Output the whole listing exactly, except for the pictures in it.

○ ○ ○ ○ ○ ○ ○

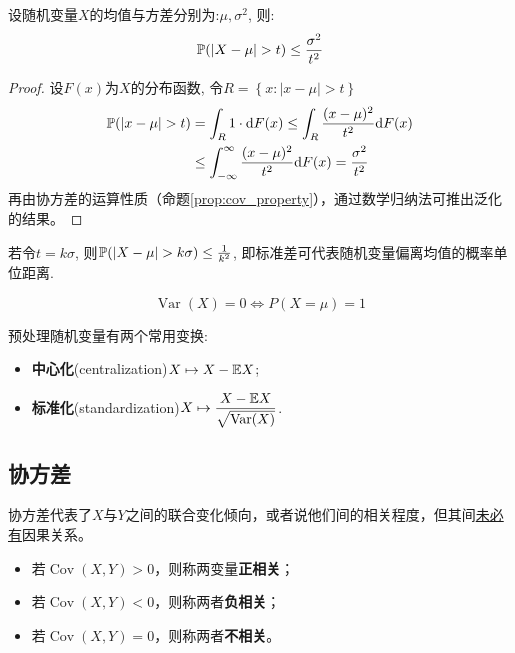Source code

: \begin{theorem}[Chebyshev不等式]
    设随机变量$X$的均值与方差分别为:$\mu, \sigma^2$, 则:
    \[ \P(\left| X-\mu \right| >t)\le \frac{\sigma^{2}}{t^{2}} \]
\end{theorem}

\begin{proof}
    设$F(x)$为$X$的分布函数, 令$R=\left\{ x:|x-\mu|>t \right\}$
    \begin{align*}
        \P(|x-\mu|>t) & = \int_R 1 \cdot  \d F(x) \le \int_R \frac{(x-\mu)^2}{t^{2}}\d F(x)                   \\
                      & \le \int_{-\infty}^{\infty}\frac{(x-\mu)^2}{t^{2}}\d F(x)  = \frac{\sigma^{2}}{t^{2}}
    \end{align*}
    再由协方差的运算性质（命题\ref{prop:cov_property}），通过数学归纳法可推出泛化的结果。
\end{proof}

\begin{remark}
    若令$t=k\sigma$, 则$\P(| X-\mu | >k\sigma)\le \frac1{k^{2}}$, 即标准差可代表随机变量偏离均值的概率单位距离.
\end{remark}

\begin{corollary}\label{cor:var_almost_equal}
    \[ \operatorname{Var}(X)=0 \Leftrightarrow P(X=\mu)=1 \]
\end{corollary}

预处理随机变量有两个常用变换:
\begin{itemize}
    \item \textbf{中心化}(centralization)$X \mapsto X-\E{X}$;
    \item \textbf{标准化}(standardization)$X \mapsto \dfrac{X-\E{X}}{\sqrt{\Var(X)}}$.
\end{itemize}

\subsection{协方差}

协方差代表了$X$与$Y$之间的联合变化倾向，或者说他们间的相关程度，但其间\underline{未必有}因果关系。
\begin{itemize}
    \item 若$\operatorname{Cov} (X,Y) >0$，则称两变量\textbf{正相关}；
    \item 若$\operatorname{Cov} (X,Y) < 0$，则称两者\textbf{负相关}；
    \item 若$\operatorname{Cov} (X,Y) = 0$，则称两者\textbf{不相关}。
\end{itemize}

○ ○ ○ ○ ○ ○ ○

Result of the exercise:
Source code

: \begin{theorem}[Chebyshev不等式]
    设随机变量$X$的均值与方差分别为:$\mu, \sigma^2$, 则:
    \[ \P(\left| X-\mu \right| >t)\le \frac{\sigma^{2}}{t^{2}} \]
\end{theorem}

\begin{proof}
    设$F(x)$为$X$的分布函数, 令$R=\left\{ x:|x-\mu|>t \right\}$
    \begin{align*}
        \P(|x-\mu|>t) & = \int_R 1 \cdot  \d F(x) \le \int_R \frac{(x-\mu)^2}{t^{2}}\d F(x)                   \\
                      & \le \int_{-\infty}^{\infty}\frac{(x-\mu)^2}{t^{2}}\d F(x)  = \frac{\sigma^{2}}{t^{2}}
    \end{align*}
    再由协方差的运算性质（命题\ref{prop:cov_property}），通过数学归纳法可推出泛化的结果。
\end{proof}

\begin{remark}
    若令$t=k\sigma$, 则$\P(| X-\mu | >k\sigma)\le \frac1{k^{2}}$, 即标准差可代表随机变量偏离均值的概率单位距离.
\end{remark}

\begin{corollary}\label{cor:var_almost_equal}
    \[ \operatorname{Var}(X)=0 \Leftrightarrow P(X=\mu)=1 \]
\end{corollary}

预处理随机变量有两个常用变换:
\begin{itemize}
    \item \textbf{中心化}(centralization)$X \mapsto X-\E{X}$;
    \item \textbf{标准化}(standardization)$X \mapsto \dfrac{X-\E{X}}{\sqrt{\Var(X)}}$.
\end{itemize}

\subsection{协方差}

协方差代表了$X$与$Y$之间的联合变化倾向，或者说他们间的相关程度，但其间\underline{未必有}因果关系。
\begin{itemize}
    \item 若$\operatorname{Cov} (X,Y) >0$，则称两变量\textbf{正相关}；
    \item 若$\operatorname{Cov} (X,Y) < 0$，则称两者\textbf{负相关}；
    \item 若$\operatorname{Cov} (X,Y) = 0$，则称两者\textbf{不相关}。
\end{itemize}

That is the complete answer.